Gish Jen: No, I was not thinking about it. I was mostly aware that I had taken quite a left turn in my work, and so I was a little protective of the project—I didn’t want to tell anybody about it. When I first told my editor, for example, I did make sure she was sitting down. She asked me something like, “What are you working on?” And I said something like, “Well, it may not be what you’re expecting.”
ML: It’s so interesting hearing you talk about how it felt like a left-turn, or maybe even a little bit risky in the early stages. But when it’s done and it works it’s easy to say, “Oh yeah, what a great idea that was!”
GJ: Now that it’s written, it’s clear that I could write it. But as I was working, I did not know that or even where this thing was coming from, really. I just knew it was coming; and as a writer, as you know, if it’s coming, you just stick with it and keep your fingers crossed.
ML: So, on that, I want to take a few steps back and ask you about the impetus for the book. Can you talk about where you were in your life when you started writing it?
“People have characterized the book as a kind of buoyant dystopia, and there’s a certain truth to that.”GJ: After 28 years of the writer-mother juggle, I was suddenly an empty nester. What’s more, I had just sat through freshman orientation, and if you have ever sat through freshman orientation you know that the word “future” comes up every fifteen seconds. Was this why I began to write about the future? Perhaps. Also, like every parent sending a child off to school, I was concerned—partly about my daughter in particular, of course, but also about the world that the young are entering. And I think you can see that concern on the page, as well as my great hope that the young are going to do something about the problems that plague us. People have characterized the book as a kind of buoyant dystopia, and there’s a certain truth to that.
ML: And why did you decide to center the novel around baseball?
GJ: I don’t know when it occurred to me that baseball was the perfect metaphor for much that is threatened in this country. I mean, baseball at the Little League level, with the parents bringing healthy snacks and so on, has always seemed to me a wonderful institution. And, of course, baseball is the American sport. It strikes a balance between the individual and the collective that speaks to us, and it’s fundamentally democratic in spirit—involving as it does a level playing field, and assuming as it does that everybody should have a chance at bat. And as a writer, I knew I needed some way of dramatizing my concern about the world—that concern is fine but that it’s not a story. I can’t remember the moment at which I connected the two—when I thought, “Oh, I know.” But suddenly, I knew.
ML: How long did it take you to write the book?
GJ: I wrote it quickly, which is unusual for me. For decades, I have been four or five years between books. But this book I wrote in under a year, partly because for the first time in my writing life I not only had control over my schedule, I had a clear year. That just never happens.

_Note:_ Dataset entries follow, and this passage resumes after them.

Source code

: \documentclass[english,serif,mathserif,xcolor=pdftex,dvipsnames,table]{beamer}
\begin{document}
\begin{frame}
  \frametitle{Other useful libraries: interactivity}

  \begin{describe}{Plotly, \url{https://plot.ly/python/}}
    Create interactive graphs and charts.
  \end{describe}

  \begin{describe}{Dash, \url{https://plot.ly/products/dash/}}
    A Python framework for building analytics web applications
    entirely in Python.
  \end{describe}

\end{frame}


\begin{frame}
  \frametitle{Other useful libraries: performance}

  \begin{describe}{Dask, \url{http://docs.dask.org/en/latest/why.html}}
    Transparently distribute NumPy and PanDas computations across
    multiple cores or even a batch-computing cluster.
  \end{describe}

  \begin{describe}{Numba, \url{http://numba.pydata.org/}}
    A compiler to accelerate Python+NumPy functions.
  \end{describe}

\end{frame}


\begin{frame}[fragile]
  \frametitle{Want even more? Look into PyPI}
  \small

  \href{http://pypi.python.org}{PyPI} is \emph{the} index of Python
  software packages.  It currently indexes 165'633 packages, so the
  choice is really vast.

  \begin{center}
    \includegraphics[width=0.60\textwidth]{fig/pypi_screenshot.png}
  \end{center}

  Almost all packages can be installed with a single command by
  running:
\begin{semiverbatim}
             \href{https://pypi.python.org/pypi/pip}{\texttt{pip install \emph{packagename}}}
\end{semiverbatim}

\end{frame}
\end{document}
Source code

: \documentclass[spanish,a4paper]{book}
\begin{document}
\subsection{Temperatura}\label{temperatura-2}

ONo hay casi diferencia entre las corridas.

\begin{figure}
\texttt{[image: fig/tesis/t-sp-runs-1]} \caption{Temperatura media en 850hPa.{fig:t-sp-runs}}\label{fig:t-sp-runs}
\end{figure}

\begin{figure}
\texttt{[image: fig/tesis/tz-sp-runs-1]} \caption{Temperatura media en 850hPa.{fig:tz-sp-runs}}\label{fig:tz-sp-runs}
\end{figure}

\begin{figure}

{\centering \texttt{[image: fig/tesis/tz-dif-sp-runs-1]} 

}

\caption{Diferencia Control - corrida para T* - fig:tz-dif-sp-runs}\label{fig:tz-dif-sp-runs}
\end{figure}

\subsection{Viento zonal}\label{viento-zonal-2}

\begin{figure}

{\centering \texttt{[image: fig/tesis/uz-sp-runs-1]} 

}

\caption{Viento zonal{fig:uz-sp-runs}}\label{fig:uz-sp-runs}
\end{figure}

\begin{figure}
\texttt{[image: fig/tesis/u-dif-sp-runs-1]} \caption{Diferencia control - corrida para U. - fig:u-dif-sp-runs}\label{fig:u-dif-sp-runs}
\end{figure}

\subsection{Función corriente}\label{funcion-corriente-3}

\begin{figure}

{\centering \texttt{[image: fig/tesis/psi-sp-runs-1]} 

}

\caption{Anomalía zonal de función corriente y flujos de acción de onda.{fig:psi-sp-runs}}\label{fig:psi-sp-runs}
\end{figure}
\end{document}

ML: That sounds like such a luxury.
GJ: It is. I am at a point, too, in my career where I don’t make as many mistakes as I used to; I know when I’m barking up the wrong tree and waste less time. And part of my speed may have been an anxiety to get the writing over with—to see whether I really had a book or not. In any case, I wrote around the clock in a way I haven’t written since I was, say, in my twenties. And then there it was.
ML: Something that I really appreciate about how you open the novel is how you drop the reader right in. There’s a lot that the reader’s just expected to pick up through context, and the fact that things are moving so quickly story-wise. I really appreciate that trust in the reader, but also this kind of tough love pace, where it’s like, “Well, you better keep up or you’re gonna get left behind, and this Auto America world is just gonna eat you up.” I think sometimes with dystopian, science-fiction or fantasty novels there can be a tendency to over-explain, almost as if the author doesn’t quite believe in the world that they’ve created, or that they’re worried the reader won’t believe in it. Could you talk a little bit about your process in conjuring this world? Was it a kind of piecemeal, meticulous crafting together, or did this vision of this world just hit you fully formed?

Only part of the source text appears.